### [PROBLEM STATEMENT]
Copy out the lines of the records below, and only those lines, from the one with "- **타입별 색상**: 문자열, 숫자, 불린, null 등" through the one with "- **YAML**: 들여쓰기 설정, 인용부호 스타일", exactly as they appear.

### [SOURCE DATA]
......

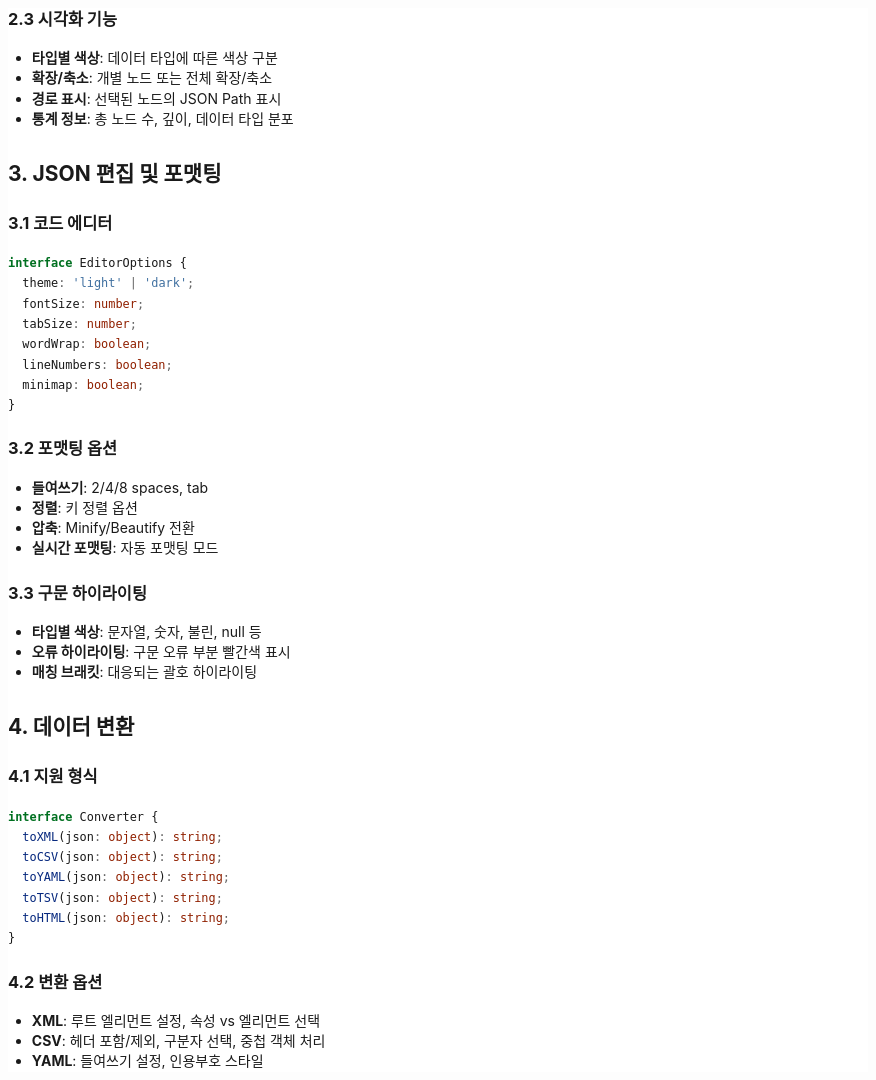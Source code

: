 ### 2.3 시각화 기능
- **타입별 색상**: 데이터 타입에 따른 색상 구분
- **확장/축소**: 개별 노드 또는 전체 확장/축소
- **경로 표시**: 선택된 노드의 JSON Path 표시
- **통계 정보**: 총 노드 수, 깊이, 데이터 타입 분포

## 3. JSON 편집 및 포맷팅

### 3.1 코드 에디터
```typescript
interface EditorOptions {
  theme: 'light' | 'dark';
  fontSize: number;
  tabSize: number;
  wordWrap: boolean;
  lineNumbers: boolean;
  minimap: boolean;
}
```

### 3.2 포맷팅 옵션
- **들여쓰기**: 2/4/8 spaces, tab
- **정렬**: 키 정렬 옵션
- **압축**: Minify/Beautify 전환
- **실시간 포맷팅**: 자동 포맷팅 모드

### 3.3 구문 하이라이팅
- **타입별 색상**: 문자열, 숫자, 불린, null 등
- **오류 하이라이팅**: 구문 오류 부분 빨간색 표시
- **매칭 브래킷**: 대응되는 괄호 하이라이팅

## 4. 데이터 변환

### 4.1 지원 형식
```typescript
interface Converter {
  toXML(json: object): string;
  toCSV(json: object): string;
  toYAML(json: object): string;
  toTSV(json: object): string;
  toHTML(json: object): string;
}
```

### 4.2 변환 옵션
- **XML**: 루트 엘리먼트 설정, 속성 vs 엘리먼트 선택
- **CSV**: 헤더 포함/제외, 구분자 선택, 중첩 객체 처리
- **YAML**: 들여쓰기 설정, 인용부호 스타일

......

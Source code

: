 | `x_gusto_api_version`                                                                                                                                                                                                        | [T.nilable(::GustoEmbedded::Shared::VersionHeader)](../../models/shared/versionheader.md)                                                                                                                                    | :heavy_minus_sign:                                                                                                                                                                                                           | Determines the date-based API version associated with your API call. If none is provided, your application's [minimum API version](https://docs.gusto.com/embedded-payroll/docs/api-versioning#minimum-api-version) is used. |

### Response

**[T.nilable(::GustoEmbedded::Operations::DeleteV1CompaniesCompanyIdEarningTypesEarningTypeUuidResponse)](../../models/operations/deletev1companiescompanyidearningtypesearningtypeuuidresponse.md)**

......

### [RESPONSE FOR THIS EXERCISE]
- **타입별 색상**: 문자열, 숫자, 불린, null 등
- **오류 하이라이팅**: 구문 오류 부분 빨간색 표시
- **매칭 브래킷**: 대응되는 괄호 하이라이팅

## 4. 데이터 변환

### 4.1 지원 형식
```typescript
interface Converter {
  toXML(json: object): string;
  toCSV(json: object): string;
  toYAML(json: object): string;
  toTSV(json: object): string;
  toHTML(json: object): string;
}
```

### 4.2 변환 옵션
- **XML**: 루트 엘리먼트 설정, 속성 vs 엘리먼트 선택
- **CSV**: 헤더 포함/제외, 구분자 선택, 중첩 객체 처리
- **YAML**: 들여쓰기 설정, 인용부호 스타일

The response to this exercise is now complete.